[Your goal]: Across the records below, how many lines include the string "such"? State the number and nothing more.

Stored data
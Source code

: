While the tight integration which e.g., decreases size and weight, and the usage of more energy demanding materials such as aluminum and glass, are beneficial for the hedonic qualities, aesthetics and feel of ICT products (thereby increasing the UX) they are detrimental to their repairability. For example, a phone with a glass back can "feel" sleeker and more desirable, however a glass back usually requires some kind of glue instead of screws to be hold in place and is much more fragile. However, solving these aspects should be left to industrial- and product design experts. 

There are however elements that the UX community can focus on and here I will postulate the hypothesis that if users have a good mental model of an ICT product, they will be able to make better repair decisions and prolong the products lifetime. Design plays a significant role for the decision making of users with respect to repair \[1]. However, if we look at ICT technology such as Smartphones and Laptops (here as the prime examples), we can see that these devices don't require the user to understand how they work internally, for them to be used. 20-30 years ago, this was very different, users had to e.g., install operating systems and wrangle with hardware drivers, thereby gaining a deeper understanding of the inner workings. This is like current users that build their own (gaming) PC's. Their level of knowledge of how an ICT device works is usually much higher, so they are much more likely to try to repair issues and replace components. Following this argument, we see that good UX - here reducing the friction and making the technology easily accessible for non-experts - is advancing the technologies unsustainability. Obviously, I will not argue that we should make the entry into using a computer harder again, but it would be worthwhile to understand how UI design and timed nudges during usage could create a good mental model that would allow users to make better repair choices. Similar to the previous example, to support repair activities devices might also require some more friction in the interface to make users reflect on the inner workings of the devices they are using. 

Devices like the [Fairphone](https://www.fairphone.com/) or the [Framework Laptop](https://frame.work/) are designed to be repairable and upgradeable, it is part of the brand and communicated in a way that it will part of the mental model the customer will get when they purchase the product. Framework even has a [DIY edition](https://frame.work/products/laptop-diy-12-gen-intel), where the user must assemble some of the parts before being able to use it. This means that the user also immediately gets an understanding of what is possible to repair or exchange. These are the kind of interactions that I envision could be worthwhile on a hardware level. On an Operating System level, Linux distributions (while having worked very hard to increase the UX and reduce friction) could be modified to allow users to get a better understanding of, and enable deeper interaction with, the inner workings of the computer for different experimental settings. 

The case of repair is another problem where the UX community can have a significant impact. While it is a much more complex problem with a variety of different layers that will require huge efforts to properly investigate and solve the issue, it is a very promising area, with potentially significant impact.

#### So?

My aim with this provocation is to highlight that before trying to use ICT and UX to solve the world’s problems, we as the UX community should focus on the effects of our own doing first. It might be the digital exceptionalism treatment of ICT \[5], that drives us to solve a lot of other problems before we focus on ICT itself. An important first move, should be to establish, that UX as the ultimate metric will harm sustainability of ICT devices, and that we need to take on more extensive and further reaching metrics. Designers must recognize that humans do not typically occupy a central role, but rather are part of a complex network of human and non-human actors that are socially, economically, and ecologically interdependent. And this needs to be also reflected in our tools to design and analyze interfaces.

[Reply to the exercise]: 2